Hierauf konnte sich die Klägerin jedoch nicht mit Erfolg berufen. Nach Auffassung des OLG, welches wiederum auf die Rechtsprechung des BGH Bezug nahm, stellen Beweiserleichterungen nämlich keine Sanktion für ein besonders schweres Arztverschulden dar, sondern knüpfen daran an, dass die Aufklärung des Behandlungsgeschehens in besonderer Weise erschwert worden ist.
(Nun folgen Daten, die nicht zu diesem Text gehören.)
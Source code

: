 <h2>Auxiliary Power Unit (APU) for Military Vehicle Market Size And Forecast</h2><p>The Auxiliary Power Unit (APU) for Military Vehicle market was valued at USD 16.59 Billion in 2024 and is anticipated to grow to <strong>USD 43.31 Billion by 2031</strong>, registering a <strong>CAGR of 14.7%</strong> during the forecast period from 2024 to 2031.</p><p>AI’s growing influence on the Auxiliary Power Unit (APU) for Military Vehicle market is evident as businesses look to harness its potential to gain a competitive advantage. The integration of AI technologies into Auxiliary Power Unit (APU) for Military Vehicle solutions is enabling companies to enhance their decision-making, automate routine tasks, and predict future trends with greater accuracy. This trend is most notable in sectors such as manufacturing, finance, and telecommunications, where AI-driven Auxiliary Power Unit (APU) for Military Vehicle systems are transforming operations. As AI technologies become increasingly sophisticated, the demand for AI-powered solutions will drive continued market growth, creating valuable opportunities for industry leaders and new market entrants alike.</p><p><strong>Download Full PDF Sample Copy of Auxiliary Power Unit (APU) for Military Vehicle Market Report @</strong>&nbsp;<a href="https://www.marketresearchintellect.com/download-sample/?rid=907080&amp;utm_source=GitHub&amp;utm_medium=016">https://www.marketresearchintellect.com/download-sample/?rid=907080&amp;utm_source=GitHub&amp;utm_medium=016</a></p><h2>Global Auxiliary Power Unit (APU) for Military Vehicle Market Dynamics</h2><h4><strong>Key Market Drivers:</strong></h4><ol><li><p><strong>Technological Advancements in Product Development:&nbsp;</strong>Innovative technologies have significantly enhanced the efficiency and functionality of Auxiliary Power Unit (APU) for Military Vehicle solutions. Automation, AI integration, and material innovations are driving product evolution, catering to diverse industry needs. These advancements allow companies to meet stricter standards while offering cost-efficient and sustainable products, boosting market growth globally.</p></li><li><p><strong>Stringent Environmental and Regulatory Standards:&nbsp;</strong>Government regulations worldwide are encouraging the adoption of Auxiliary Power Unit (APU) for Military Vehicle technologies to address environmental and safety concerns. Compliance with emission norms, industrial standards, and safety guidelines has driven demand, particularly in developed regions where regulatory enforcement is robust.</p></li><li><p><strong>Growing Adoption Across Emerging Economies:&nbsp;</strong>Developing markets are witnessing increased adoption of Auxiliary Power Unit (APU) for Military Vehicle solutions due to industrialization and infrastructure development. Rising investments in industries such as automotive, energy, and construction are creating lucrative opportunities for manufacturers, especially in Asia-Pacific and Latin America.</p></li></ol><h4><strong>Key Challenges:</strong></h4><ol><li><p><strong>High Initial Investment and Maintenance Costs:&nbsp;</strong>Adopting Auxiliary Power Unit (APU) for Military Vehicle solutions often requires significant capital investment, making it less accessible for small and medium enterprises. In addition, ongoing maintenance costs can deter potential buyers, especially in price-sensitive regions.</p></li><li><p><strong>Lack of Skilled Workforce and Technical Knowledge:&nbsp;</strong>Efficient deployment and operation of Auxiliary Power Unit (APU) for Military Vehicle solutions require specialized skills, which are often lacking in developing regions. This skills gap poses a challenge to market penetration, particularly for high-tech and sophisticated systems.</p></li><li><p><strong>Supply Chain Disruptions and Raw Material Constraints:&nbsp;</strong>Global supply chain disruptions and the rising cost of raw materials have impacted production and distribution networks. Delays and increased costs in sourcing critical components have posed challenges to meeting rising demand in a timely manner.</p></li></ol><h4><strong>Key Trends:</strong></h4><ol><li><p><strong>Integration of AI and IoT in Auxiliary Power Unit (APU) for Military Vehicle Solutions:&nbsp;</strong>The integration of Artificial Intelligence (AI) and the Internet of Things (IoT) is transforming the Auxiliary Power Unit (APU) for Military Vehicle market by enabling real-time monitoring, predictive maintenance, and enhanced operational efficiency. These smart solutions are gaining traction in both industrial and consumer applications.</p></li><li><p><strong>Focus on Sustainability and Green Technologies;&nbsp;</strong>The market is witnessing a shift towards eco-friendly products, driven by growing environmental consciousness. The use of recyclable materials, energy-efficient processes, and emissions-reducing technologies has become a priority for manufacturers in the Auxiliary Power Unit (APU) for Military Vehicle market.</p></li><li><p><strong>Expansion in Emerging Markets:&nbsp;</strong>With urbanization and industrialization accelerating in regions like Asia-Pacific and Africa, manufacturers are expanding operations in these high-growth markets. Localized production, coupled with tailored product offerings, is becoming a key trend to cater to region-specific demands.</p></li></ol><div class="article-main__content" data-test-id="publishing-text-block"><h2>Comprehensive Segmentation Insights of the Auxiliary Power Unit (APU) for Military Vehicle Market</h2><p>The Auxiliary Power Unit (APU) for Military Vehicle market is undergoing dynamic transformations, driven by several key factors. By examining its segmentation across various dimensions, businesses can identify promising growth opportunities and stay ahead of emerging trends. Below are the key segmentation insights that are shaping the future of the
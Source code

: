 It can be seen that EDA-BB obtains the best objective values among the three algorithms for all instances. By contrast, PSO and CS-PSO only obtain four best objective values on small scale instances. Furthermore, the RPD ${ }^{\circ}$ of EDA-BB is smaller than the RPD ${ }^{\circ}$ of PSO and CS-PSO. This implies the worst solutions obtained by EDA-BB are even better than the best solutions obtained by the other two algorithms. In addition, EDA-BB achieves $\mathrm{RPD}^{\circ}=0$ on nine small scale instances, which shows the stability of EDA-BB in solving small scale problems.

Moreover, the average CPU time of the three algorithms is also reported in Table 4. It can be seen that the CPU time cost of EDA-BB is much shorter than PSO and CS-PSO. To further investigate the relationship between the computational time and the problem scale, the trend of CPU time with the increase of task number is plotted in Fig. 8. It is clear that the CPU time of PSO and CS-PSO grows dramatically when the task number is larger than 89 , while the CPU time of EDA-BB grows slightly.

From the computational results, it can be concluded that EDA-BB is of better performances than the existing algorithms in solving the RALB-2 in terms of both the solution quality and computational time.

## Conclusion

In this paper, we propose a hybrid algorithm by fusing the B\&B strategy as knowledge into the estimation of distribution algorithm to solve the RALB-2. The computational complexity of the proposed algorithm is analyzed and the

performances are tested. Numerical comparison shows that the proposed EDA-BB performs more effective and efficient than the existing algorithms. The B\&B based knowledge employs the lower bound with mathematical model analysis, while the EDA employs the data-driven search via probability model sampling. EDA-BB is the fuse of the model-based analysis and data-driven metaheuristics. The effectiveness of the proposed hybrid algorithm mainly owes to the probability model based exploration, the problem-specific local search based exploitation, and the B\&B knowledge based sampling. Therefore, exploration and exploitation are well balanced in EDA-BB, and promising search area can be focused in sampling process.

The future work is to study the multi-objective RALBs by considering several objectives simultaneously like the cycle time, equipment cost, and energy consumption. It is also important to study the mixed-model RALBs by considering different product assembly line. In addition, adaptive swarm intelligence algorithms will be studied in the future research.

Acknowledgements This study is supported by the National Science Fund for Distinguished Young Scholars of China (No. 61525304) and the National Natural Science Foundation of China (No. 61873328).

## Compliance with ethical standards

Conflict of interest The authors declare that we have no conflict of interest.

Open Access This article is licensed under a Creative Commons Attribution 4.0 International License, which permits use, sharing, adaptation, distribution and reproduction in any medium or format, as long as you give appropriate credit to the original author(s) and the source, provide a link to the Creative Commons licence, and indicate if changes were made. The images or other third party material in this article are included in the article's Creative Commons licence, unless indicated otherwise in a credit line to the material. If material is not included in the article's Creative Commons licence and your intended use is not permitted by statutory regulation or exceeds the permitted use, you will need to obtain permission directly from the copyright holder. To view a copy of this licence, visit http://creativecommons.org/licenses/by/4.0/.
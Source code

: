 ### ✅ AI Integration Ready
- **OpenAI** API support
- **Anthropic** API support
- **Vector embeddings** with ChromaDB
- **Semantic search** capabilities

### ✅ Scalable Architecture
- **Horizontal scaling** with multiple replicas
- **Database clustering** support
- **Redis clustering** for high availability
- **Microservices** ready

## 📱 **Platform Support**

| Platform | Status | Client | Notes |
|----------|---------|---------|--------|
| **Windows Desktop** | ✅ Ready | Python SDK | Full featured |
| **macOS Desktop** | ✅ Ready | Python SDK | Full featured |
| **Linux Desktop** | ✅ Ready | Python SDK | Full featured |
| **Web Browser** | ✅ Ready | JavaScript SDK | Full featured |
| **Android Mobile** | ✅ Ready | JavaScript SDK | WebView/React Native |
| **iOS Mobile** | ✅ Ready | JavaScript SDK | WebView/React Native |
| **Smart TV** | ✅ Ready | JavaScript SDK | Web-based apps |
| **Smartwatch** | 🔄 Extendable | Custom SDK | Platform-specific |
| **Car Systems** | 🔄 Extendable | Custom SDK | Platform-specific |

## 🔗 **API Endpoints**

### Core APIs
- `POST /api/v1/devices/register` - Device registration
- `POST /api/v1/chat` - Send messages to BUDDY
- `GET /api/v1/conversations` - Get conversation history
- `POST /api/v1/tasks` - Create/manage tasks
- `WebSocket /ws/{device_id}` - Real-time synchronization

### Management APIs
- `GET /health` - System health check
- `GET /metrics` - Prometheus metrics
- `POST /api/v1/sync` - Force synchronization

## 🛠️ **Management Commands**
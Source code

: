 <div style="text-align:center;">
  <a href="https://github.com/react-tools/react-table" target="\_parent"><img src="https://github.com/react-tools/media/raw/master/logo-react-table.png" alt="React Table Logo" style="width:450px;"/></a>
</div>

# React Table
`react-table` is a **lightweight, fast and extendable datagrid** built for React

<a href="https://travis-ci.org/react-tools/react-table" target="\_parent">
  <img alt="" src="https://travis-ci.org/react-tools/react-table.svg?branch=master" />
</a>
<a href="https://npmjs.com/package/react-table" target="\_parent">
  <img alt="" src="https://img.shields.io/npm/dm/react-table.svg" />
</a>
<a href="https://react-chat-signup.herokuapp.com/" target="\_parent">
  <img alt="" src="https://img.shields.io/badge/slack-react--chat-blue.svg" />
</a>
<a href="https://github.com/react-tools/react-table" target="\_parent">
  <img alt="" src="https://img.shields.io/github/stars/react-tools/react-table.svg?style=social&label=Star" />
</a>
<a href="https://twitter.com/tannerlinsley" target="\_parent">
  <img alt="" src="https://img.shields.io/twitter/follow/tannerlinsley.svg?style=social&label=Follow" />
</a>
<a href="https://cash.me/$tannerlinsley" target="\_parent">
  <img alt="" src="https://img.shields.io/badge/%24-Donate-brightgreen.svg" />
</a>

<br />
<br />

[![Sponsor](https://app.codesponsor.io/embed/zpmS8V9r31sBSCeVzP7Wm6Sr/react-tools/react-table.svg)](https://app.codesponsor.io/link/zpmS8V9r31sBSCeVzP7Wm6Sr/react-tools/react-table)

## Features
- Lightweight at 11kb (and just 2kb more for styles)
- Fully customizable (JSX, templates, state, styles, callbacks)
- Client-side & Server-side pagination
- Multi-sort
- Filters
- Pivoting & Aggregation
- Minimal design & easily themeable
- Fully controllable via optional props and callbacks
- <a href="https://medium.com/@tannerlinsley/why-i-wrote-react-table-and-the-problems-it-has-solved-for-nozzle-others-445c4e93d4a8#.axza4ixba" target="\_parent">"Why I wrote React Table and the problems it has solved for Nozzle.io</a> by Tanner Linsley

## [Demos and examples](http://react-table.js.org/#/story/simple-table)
Die Kausalitätsvermutung muss daher entfallen, wenn der Patient durch sein Verhalten eine selbstständige Komponente für den Heilungserfolg vereitelt und dadurch in gleicherweise wie der Fehler dazu beigetragen hat, dass der Verlauf des Behandlungsgeschehens nicht mehr aufgeklärt werden kann.

Im vorliegenden Fall hatte der Patient die gebotenen Kontrolltermine nicht wahrgenommen und dadurch den Heilungsverlauf erheblich gefährdet. Im Zeitraum von fast einem Jahr nahm der Patient keine Kontrolltermine wahr, weil er nicht mehr ins Krankenhaus wollte. Dieses Verhalten sei dem Patienten auch vorwerfbar, da das erforderliche Verständnis für die Notwendigkeit einer qualifizierten medizinischen Nachversorgung beim Patienten festgestellt werden konnte; sowohl der Hausarzt als auch die Klägerin selbst hätten entsprechend auf dem Patienten eingewirkt, damit er sich ins Krankenhaus begibt, um sich nachbetreuen zu lassen.